In one remarkable week in January,
we saw the introduction of three proposals to expand retirement savings for the
half of the workforce not covered by employer-sponsored plans: President
Obama’s myRA, Senator
Tom Harkin’s USA Retirement Funds Act, and Senator Bill Nelson
and Senator Susan Collins’ Retirement Security Act.
The merits of each proposal can be
debated; indeed, the Pension Rights Center has written about all of them. Together, though, they signal a
deeper recognition of the retirement income crisis and acknowledge that there
is urgent need to address this huge and growing problem.
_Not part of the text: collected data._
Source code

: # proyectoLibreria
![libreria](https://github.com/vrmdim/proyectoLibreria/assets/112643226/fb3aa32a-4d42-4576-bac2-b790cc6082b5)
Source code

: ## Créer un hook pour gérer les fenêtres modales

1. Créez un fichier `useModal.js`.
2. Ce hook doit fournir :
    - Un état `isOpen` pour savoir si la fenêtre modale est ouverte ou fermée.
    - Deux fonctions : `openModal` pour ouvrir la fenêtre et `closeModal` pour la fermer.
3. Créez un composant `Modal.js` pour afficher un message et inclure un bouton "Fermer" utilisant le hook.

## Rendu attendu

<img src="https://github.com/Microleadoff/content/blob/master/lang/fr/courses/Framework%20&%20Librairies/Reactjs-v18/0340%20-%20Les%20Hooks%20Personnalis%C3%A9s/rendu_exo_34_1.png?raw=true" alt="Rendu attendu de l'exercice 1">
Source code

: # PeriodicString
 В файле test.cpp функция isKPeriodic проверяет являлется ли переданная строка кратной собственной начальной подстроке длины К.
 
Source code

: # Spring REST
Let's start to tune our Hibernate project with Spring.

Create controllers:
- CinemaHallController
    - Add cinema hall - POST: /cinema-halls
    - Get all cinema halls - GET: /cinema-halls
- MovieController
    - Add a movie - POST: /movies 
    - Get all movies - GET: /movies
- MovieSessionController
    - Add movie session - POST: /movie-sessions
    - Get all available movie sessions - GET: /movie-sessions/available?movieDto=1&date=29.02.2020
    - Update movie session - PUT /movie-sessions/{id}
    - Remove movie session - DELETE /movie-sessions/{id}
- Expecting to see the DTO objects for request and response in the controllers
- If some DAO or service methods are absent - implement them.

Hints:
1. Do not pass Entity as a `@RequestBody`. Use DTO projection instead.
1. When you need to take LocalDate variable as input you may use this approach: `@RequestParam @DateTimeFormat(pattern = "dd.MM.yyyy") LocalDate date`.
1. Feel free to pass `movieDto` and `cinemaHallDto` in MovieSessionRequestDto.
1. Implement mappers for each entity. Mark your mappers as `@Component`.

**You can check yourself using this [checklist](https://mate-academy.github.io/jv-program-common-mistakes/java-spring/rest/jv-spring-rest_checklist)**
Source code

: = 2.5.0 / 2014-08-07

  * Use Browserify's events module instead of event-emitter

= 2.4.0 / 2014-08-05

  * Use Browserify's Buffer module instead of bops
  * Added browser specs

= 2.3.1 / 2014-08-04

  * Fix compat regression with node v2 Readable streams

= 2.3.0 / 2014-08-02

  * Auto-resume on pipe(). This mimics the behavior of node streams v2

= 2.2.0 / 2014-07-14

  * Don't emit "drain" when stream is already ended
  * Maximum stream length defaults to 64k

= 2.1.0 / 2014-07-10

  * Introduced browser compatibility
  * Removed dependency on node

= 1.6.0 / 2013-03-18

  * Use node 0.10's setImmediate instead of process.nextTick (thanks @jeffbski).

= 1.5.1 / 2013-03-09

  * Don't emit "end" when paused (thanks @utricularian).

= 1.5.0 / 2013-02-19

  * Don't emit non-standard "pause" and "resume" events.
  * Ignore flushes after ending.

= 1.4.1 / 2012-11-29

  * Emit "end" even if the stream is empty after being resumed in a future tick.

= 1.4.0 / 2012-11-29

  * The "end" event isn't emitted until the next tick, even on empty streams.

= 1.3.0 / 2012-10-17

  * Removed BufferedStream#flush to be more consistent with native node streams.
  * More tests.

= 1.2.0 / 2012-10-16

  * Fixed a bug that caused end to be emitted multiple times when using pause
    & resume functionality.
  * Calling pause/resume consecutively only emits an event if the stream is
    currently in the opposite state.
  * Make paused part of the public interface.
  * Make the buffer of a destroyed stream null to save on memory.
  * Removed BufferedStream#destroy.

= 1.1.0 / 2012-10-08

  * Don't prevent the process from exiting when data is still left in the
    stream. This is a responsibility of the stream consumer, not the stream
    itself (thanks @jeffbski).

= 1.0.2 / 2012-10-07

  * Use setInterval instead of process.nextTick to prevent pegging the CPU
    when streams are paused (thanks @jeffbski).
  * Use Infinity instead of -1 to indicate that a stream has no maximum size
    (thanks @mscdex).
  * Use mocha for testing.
While the Center strongly supports
new solutions for future retirees, we are also deeply committed to preserving
the pension promises made to today’s retirees. Too often today, pensions are
blamed for creating budgetary woes in both the public and private sector, and
shortfalls are being used as an excuse to cut hard-earned benefits. This is
wrong.
That’s why we found it particularly
inspiring that several national and regional foundations – including Ford,
Kresge, McGregor,
Mott, Knight,
Kellogg, and
the Community Foundation
for Southeast Michigan – have stepped in to contribute a total of $370 million
to soften the blow to the City of Detroit’s pensions and safeguard the Detroit
Institute of Art’s collection.
What do art and pensions have in
common? For one, both represent fundamental American values. The Detroit Institute
of Arts embodies the cultural heart of the city; the retirees, its human soul.
Keeping pension promises to the people who loyally served Detroit is as
critical to revitalizing the city as preserving the city’s artistic treasures.
These foundations have set an
example, and following their lead, Michigan Governor Rick Snyder has recommended that the state contribute money
as well. The Pension Rights Center believes that financial institutions should
also step up to the plate. After all, as we said in a letter to the Detroit
Free Press, their actions helped to precipitate the economic crisis that
contributed not only to Detroit’s downfall and its pension underfunding, but
also to the situation facing many other public and private pension plans across
the country. It is only fair that they should help to make pensioners whole
too.
Some say that these institutions
will never contribute – that it’s wishful thinking on our part. But why shouldn’t
we ask banks and other financial institutions – particularly those that were
bailed out with TARP money – to help keep pension promises to retirees?
Our concern for retirees goes beyond
Detroit. If one city is able to cut its retirees’ pension benefits – and
whether Michigan’s Constitution allows Detroit to do so is being hotly contested – then what about other cities?
What about state pensions? Or private pensions? Once these cuts start, where
will they end?
Perhaps the term “pension promises”
has been taken too lightly. We promise to send flowers…and then never do. We
promise to make a date… and never do. Pension promises are different. They are
legally binding commitments to pay hard-earned retirement income. They are
something that we all have to protect.